After completing my first 100-miler in November 2013 at the Pinhoti 100, I decided that tackling two 100-milers in 2014 would be a great challenge, so I registered early for both the Burning River 100 Mile Endurance Run (BR100) in Ohio and a return trip to Pinhoti 100 in Alabama. To help build my strength and confidence for this challenge, I added a number of other races to the schedule as a build up to BR100. It was not until later that I realized that this would result in three 100-mile races in a 12-month period.
The month of June was my peak month of training for BR100. Living at sea level means you have to get creative with your training. Three years of this flat-lander creativity felt like it did not get me very far, so I started June with my second straight year at the Chattanooga Mountain Stage Race. The stage race consists of three days of running with 18-miles on Raccoon Mountain for day one, 22-miles on Lookout Mountain for day two, and 20-miles on Signal Mountain for day three. From completing this race in 2013, I knew it was a good start to my four hardest weeks of training for BR100. In 2013, I had trained specifically for the Stage Race doing multiple weeks in a row of back-to-back-back long runs of 15-20 miles in length and focusing mostly on speed of completion of each of these run. In some weeks, I was logging three 15 mile runs in a row in sub 1:45. This year, however, I was different coming in and it showed in my results on each day.
Day 1, 18-miles on Raccoon Mountain, was about the worst way you could start a 3-day stage race. I woke up that first morning with a pounding headache, which remained throughout the race that took 30-minutes longer than Day 1 in 2013. I rebounded nicely on Day 2 and Day 3. Although still slightly slower on each days times in comparison to 2013, I finished each day feeling very strong and confident on my ability to cover long distances. In the big picture of things, the Stage Race was a another great setup for the remainder of 2014 and especially the next few weeks of training.
Just six days after the end of the Chattanooga Mountain Stage Race, I was standing on the start line of the Lowcountry Ultra Bad Marsh Night Ultra 50K in 100 degree heat. ‘’Perfect!’’ is what I told myself, this was going to be excellent training.
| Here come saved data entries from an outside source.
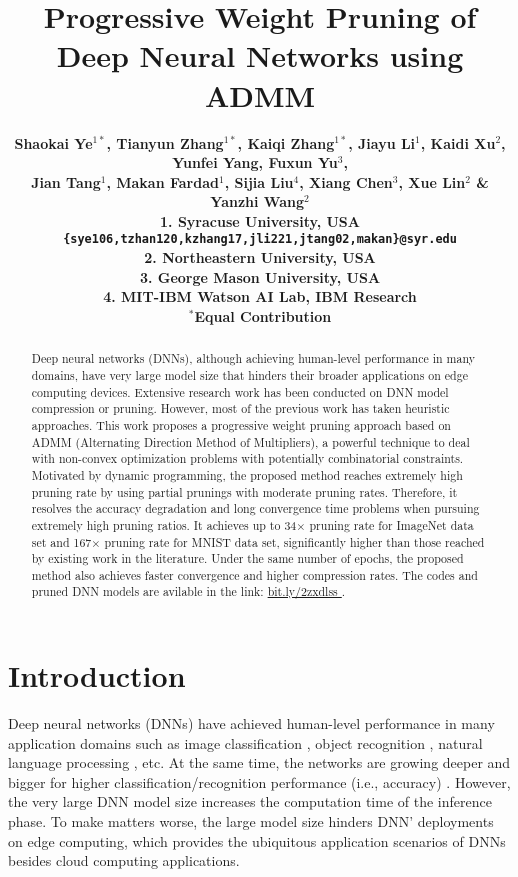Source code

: \documentclass{article} %
\title{Progressive Weight Pruning of Deep Neural Networks using ADMM}
\author{\bf{Shaokai Ye$^{1*}$, Tianyun Zhang$^{1*}$,  Kaiqi Zhang$^{1*}$, Jiayu Li$^1$, Kaidi Xu$^2$, Yunfei Yang, Fuxun Yu$^3$,}\\ \bf{Jian Tang$^1$, Makan Fardad$^1$, Sijia Liu$^4$, Xiang Chen$^3$, Xue Lin$^2$ \& Yanzhi Wang$^2$}\\ 
1. Syracuse University, USA \\
\texttt{\{sye106,tzhan120,kzhang17,jli221,jtang02,makan\}@syr.edu} \\
2. Northeastern University, USA  \\ 
3. George Mason University, USA\\
4. MIT-IBM Watson AI Lab, IBM Research\\
$^*$Equal Contribution\\
}
\begin{document}
\maketitle
\begin{abstract}
Deep neural networks (DNNs), although achieving human-level performance in many domains, have very large model size that hinders their broader applications on edge computing devices.
Extensive research work has been conducted on DNN model compression or pruning.
However, most of the previous work has taken heuristic approaches.
This work proposes a progressive weight pruning approach based on ADMM (Alternating Direction Method of Multipliers), a powerful technique to deal with non-convex optimization problems with potentially combinatorial constraints.
Motivated by dynamic programming, the proposed method reaches extremely high pruning rate by using partial prunings with moderate pruning rates.
Therefore, it resolves the accuracy degradation and long convergence time problems when pursuing extremely high pruning ratios.
It achieves up to 34$\times$ pruning rate for ImageNet data set and 167$\times$ pruning rate for MNIST data set, significantly higher than those reached by existing work in the literature.
Under the same number of epochs, the proposed method also achieves faster convergence and higher compression rates. The codes and pruned DNN models are avilable in the link: \url{bit.ly/2zxdlss	}.
\end{abstract}











\section{Introduction}

Deep neural networks (DNNs) have achieved human-level performance in many application domains such as image classification \citep{krizhevsky2012imagenet}, object recognition \citep{lecun1998,he2016deep}, natural language processing \citep{hinton2012deep,dahl2012context}, etc.
At the same time, the networks are growing deeper and bigger for higher classification/recognition performance (i.e., accuracy) \citep{simonyan2015very}.
However, the very large DNN model size increases the computation time of the inference phase.
To make matters worse, the large model size hinders DNN' deployments on edge computing, which provides the ubiquitous application scenarios of DNNs besides cloud computing applications.
\end{document}
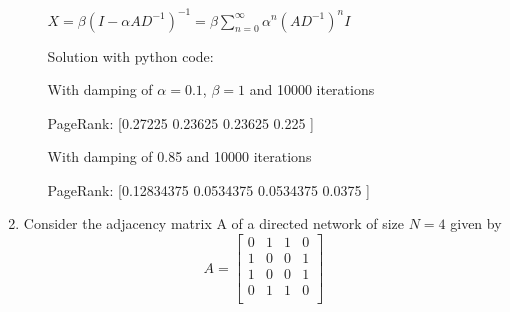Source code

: \documentclass{amsart}
\theoremstyle{definition}
\theoremstyle{remark}
\numberwithin{equation}{section}
\begin{document}
\begin{enumerate}
\begin{enumerate}
$X = \beta \left(I - \alpha AD^{-1}\right)^{-1} = \beta \sum_{n=0}^{\infty} \alpha^{n}\left(AD^{-1}\right)^{n}I$ \vspace{0.2cm}


Solution with python code: \vspace{0.2cm}


With damping of $\alpha = 0.1$, $\beta = 1$ and 10000 iterations \vspace{0.2cm}

PageRank: [0.27225 0.23625 0.23625 0.225  ]

\vspace{0.2cm}

With damping of 0.85 and 10000 iterations \vspace{0.2cm}

PageRank: [0.12834375 0.0534375  0.0534375  0.0375    ]







\end{enumerate}
\clearpage

\item 
Consider the adjacency matrix A of a directed network of size $N = 4$ given by \vspace{0.2cm}
\begin{equation*}
{A}  = \left\lbrack\begin{array}{cccc}
0 & 1 & 1 & 0 \\
1 & 0 & 0 & 1 \\
1 & 0 & 0 & 1 \\
0 & 1 & 1 & 0 \\
\end{array}\right\rbrack
\end{equation*}


\end{enumerate}
\end{document}
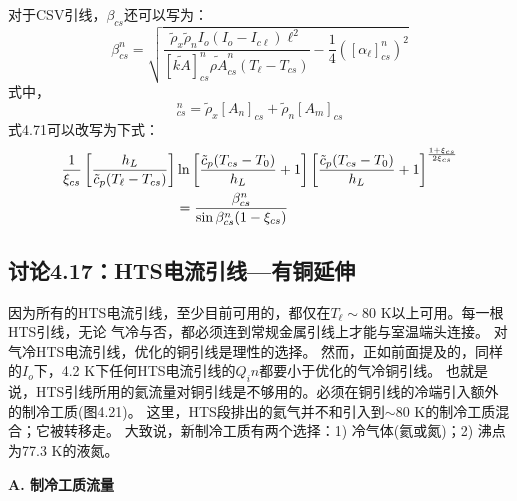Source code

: 对于CSV引线，$\beta_{cs}$还可以写为：
\begin{equation}%
\beta_{cs}^{n}=\sqrt{\frac{\tilde{\rho}_x\tilde{\rho}_nI_o(I_o-I_{c\ell})\ell^2}{[\tilde{kA}]_{cs}^{n}\tilde{\rho A}_{cs}^{n}(T_\ell-T_{cs})}-\frac{1}{4}([\alpha_\ell]_{cs}^{n})^2}
\end{equation}
式中，
\begin{equation}%
[\tilde{\rho A}]_{cs}^{n}=\tilde{\rho}_x[A_n]_{cs}+\tilde{\rho}_n[A_m]_{cs}
\end{equation}
式4.71可以改写为下式：
\begin{align}%
\frac{1}{\xi_{cs}}\left[\frac{h_L}{\tilde{c}_p(T_\ell-T_{cs})}\right]&\ln\left[\frac{\tilde{c}_p(T_{cs}-T_0)}{h_L}+1\right]\left[\frac{\tilde{c}_p(T_{cs}-T_0)}{h_L}+1\right]^{\frac{1+\xi_{cs}}{2\xi_{cs}}}\\
&=\frac{\beta_{cs}^{n}}{\sin\beta_{cs}^{n}(1-\xi_{cs})}\notag
\end{align}



\subsection{讨论4.17：HTS电流引线---有铜延伸}
因为所有的HTS电流引线，至少目前可用的，都仅在$T_\ell\sim$80 K以上可用。每一根HTS引线，无论
气冷与否，都必须连到常规金属引线上才能与室温端头连接。
对气冷HTS电流引线，优化的铜引线是理性的选择。
然而，正如前面提及的，同样的$I_o$下，4.2 K下任何HTS电流引线的$Q_in$都要小于优化的气冷铜引线。 
也就是说，HTS引线所用的氦流量对铜引线是不够用的。必须在铜引线的冷端引入额外的制冷工质(图4.21)。
这里，HTS段排出的氦气并不和引入到$\sim$80 K的制冷工质混合；它被转移走。 
大致说，新制冷工质有两个选择：1) 冷气体(氦或氮)；2) 沸点为77.3 K的液氮。

\textbf{A. 制冷工质流量}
Right from the start, I took as just that, a training run. The course involved completing seven laps on a 4.5 mile loop around an old golf course. With the heat and humidity so high, I was going through 32 fluid ounces of Tailwind and/or water every lap. My energy levels stayed high throughout the race and I caught up with many familiar faces throughout the evening. I also enjoying running into the night and found myself several times deliberately turning off my headlamp to navigate purely by feel and what sight my eyes and the moon would allow. I came through the finishing line with a time of 5:32:28 to complete another successful 50K trail race.
After back to back weekends of long races, I was feeling spent. However, three days after the Bad Marsh 50K, I was on a plane to California for vacation in the Lake Tahoe area and to pace at the Western States 100. This vacation was spent with my wife, and a small group of her close family members. We enjoyed several days of hiking around Emerald Bay, Squaw Valley, and other activities in the Tahoe area. I did not take much rest from running on this vacation, logging three days of 10-15 miles up and down the mountain roads of South Lake Tahoe, at a starting elevation of 6000 feet each day.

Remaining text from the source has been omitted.